Любовница Черного Дракона (СИ)
И тут дракон взбесился.
Та, чья кожа нежнее, ноги длиннее, а ясные серые глаза словно наполненные теплом, была далеко. От нее исходил теплый обволакивающий аромат розмарина и бергамота. Но вместо нее, был лишь удушливый сандал и ахмантус. Дракон с отвращением фыркнул. Он желал дорогого вина, а вместо этого ему подсунули дешевое пойло.
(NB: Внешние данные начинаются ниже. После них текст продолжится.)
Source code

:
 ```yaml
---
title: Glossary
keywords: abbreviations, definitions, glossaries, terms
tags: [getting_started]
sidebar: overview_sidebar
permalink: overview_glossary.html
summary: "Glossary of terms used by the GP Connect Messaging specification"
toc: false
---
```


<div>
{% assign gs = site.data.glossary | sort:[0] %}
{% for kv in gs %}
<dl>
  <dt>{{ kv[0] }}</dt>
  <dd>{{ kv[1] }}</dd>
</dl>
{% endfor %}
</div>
В глазах потемнело от злости.
Натан резко перевернулся, подмяв под себя Аннабель, и грубо вошел в нее. Она попыталась высвободиться, что-то сказать, однако Натан залепил рот поцелуем и буквально вмял в простыни. Ее губы пахли силийской помадой. Где-то на краю воспаленного сознания мелькнула мысль, что делает ей больно. Но мысль тут же угасла. Дракон взял верх над ним и его разумом.
Пламя растекалось по венам. Под смуглой кожей разлился витиеватый рисунок. Больше не шумел океан, нет. Вместо него слышался гул барабанов — ритмичный, пугающий, подобно боевому кличу. Он взывал к чему-то первобытному, древнему. Тому, что древнее даже первых цивилизаций. Шум нарастал, взгляд застилала кровавая мутная пелена.
Он все-таки сорвался в бездну. Судорога наслаждения была острой, почти выбившая из него дух. Натан уткнулся влажным лбом в плечо Аннабель и несколько долгих секунд прислушивался к собственным ощущениям. Кровавая пелена потихоньку уползала прочь. Дракон, недовольно ворча, складывал крылья.
Натан надеялся, что разрядка принесет облегчение, но этого не случилось. Он чувствовал себя обманутым и разозлился сам не знаю на кого.
Аннабель тихонько зашевелилась под ним, и Дрейк перекатился на спину.
Тишина оглушала, и он вдруг понял, что даже не заметил, как артефакт перестал напевать глупую мелодию.
— Что с тобой? — едва слышно спросила Аннабель. Голос дрожал от непонимания и едва сдерживаемых слез.
“Жива”, - равнодушно подумал Натан и горько усмехнулся своему равнодушию. Он не знал, что ей ответить. А потому предпочел просто промолчать.
Через несколько минут он поднялся с кровати и принялся одеваться, не глядя на леди Блэкхарт. Он не желал объясняться с Аннабель, но все же посчитал, что искренность лучше, чем молчание.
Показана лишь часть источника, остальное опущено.